あくまでも、私の経験ですが、電話の内容は相続放棄に関する確認(連絡)がほとんどです。
- 照会書を省略するため電話で確認
- 足りない戸籍謄本を電話で連絡
- 直系尊属(祖父母)の死亡を電話で確認
- 申述書の不備を電話で連絡
それぞれ説明していきます。
1-1.照会書(回答書)を省略するため電話をかける
家庭裁判所に相続放棄の申述書を提出すると、照会書(回答書)が自宅に届きます。申述人の意思で相続放棄しているかや、相続財産を消費していないか確認するためです。
※省略するケースもあり。
ただし、書面ではなく電話で確認する家庭裁判所も存在します。電話で確認できれば照会書は省略です。

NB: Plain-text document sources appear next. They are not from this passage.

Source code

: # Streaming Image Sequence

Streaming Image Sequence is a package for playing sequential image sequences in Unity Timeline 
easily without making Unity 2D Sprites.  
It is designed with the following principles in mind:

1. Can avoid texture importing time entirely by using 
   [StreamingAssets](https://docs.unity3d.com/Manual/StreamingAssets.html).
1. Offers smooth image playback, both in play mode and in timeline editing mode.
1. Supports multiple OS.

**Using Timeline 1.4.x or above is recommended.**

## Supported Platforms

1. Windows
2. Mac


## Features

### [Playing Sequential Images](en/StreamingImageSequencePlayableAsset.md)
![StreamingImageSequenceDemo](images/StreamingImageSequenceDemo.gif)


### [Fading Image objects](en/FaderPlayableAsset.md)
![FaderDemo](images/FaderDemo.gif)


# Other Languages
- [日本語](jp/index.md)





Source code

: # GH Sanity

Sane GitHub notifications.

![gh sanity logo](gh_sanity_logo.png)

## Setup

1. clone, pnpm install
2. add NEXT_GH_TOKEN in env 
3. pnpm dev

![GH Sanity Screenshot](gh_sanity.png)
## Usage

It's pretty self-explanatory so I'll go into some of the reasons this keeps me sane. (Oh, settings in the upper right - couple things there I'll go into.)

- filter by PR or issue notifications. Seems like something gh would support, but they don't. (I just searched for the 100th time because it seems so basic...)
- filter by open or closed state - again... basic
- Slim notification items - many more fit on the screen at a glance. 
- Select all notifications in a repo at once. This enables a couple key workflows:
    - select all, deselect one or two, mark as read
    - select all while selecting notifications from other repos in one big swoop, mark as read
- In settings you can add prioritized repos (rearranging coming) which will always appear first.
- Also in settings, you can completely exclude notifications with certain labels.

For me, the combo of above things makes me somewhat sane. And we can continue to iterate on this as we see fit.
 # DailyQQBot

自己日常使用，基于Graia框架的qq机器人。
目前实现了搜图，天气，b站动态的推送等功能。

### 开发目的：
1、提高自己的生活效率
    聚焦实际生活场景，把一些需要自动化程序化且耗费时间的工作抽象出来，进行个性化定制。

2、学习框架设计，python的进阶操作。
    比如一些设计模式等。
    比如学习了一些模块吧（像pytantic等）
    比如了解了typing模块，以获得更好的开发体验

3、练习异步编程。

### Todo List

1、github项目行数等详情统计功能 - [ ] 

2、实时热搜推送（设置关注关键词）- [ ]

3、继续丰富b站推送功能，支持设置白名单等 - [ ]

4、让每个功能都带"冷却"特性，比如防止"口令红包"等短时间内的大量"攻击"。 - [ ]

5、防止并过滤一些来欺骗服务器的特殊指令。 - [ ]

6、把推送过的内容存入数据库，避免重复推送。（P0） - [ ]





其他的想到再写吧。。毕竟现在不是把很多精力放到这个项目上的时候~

電話で確認できない場合は、原則どおり照会書を送ってきます。
関連記事を読む『相続放棄の照会書(回答書)を記入する際のポイントは3つ』
1-2.足りない戸籍謄本を電話で教えてくれる
直系尊属(第2順位)や兄弟姉妹(第3順位)が相続放棄申述書を提出すると、添付している戸籍謄本が足りない場合もあります。
家庭裁判所は戸籍謄本が足りなくても却下するのではなく、申述人(本人)に足りない戸籍謄本を教えてくれます。
家庭裁判所により違いますが、電話で足りない戸籍謄本を教えるケースが多いです。
ちなみに、足りない戸籍謄本を追加で提出すれば、相続放棄に影響はないので安心してください。
関連記事を読む『相続放棄に必要な戸籍謄本等|取得枚数は相続人ごとに違う』
1-3.直系尊属(祖父母)の死亡を電話で確認
兄弟姉妹(第3順位)が相続放棄する場合、両親の死亡を提出する戸籍謄本で証明します。
※両親が相続放棄した場合を除く。
ただし、両親の生年によっては、両親だけでなく祖父母の死亡も証明する必要があります。祖父母も直系尊属なので、健在であれば先順位相続人になるからです。
通常は、祖父母の死亡が記載された戸籍謄本を提出します。ですが、電話で申述人(本人)に祖父母の死亡を確認して、戸籍謄本の提出を省略する家庭裁判所もあります。
兄弟姉妹が相続放棄するなら、祖父母の死亡も確認しておきましょう。
関連記事を読む『祖父母も相続放棄が必要になる【直系尊属の相続放棄】』
1-4.相続放棄申述書の不備を電話で連絡
家庭裁判所に提出した相続放棄申述書に不備があれば、電話で連絡してくる家庭裁判所もあります。
※書面で連絡する家庭裁判所もある。
本籍地の記載を間違えている、戸籍上の漢字で記載されていない、死亡日を間違えている等です。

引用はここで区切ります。